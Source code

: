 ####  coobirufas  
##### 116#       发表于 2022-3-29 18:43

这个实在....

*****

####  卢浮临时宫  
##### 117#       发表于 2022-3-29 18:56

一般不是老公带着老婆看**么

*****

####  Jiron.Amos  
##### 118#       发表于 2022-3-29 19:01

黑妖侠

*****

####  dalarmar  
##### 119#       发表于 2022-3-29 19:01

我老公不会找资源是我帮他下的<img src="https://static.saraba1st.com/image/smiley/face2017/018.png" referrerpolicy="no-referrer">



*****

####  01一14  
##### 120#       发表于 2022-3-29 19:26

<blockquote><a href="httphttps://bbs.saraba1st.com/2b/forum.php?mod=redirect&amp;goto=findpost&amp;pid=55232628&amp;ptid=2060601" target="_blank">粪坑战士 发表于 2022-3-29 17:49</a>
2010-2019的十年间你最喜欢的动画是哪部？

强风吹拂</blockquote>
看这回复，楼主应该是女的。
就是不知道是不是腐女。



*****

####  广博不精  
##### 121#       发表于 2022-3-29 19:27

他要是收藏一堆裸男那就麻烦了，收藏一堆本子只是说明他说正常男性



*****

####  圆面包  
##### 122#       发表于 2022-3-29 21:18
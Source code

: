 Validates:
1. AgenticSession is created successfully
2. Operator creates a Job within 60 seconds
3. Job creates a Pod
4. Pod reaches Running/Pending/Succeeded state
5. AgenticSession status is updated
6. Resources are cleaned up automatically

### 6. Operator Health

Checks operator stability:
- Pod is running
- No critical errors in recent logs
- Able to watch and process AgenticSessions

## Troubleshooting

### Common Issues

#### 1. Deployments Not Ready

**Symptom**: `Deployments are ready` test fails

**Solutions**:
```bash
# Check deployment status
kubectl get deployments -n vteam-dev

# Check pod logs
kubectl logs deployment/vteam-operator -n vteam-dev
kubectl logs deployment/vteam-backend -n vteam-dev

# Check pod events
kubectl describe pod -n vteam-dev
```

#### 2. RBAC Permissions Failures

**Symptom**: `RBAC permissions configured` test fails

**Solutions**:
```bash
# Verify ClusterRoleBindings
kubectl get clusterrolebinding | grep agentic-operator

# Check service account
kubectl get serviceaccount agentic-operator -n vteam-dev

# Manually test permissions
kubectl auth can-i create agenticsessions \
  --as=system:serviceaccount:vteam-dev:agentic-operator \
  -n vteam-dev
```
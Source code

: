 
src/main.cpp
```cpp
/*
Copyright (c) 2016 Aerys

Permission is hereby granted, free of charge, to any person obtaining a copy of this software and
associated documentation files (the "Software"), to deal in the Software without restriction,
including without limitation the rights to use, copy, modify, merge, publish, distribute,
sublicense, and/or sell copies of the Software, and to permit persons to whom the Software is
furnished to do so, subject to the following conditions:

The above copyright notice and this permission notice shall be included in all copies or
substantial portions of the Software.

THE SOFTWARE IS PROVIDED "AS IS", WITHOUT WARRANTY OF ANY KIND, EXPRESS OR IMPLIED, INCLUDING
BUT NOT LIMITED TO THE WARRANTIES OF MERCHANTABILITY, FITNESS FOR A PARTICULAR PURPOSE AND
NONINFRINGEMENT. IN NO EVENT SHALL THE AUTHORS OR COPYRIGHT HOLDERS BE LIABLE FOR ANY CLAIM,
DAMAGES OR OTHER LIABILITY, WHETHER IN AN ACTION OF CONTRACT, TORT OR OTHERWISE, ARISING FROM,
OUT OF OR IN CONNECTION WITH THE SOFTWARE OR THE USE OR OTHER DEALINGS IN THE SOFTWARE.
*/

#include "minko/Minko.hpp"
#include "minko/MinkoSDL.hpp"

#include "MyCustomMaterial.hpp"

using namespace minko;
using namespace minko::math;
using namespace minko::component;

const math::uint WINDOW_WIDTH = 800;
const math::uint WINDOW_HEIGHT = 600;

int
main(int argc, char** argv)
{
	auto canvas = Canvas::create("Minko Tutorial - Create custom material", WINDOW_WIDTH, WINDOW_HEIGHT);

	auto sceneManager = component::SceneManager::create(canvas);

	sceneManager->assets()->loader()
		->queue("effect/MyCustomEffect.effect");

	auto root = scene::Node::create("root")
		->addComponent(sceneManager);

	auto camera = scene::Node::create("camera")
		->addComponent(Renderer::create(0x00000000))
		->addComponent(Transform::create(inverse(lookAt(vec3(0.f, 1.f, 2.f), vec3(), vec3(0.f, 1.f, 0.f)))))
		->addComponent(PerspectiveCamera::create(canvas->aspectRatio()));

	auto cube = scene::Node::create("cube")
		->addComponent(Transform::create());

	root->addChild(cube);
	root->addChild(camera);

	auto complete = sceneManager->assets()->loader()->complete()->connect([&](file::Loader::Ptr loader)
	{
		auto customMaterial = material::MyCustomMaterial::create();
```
= = = =
### ACTIVITY:
Pull out all lines from the entries above in which the word "serviceaccount" appears.

### SOLUTION TO THE PROBLEM:
kubectl get serviceaccount agentic-operator -n vteam-dev
  --as=system:serviceaccount:vteam-dev:agentic-operator \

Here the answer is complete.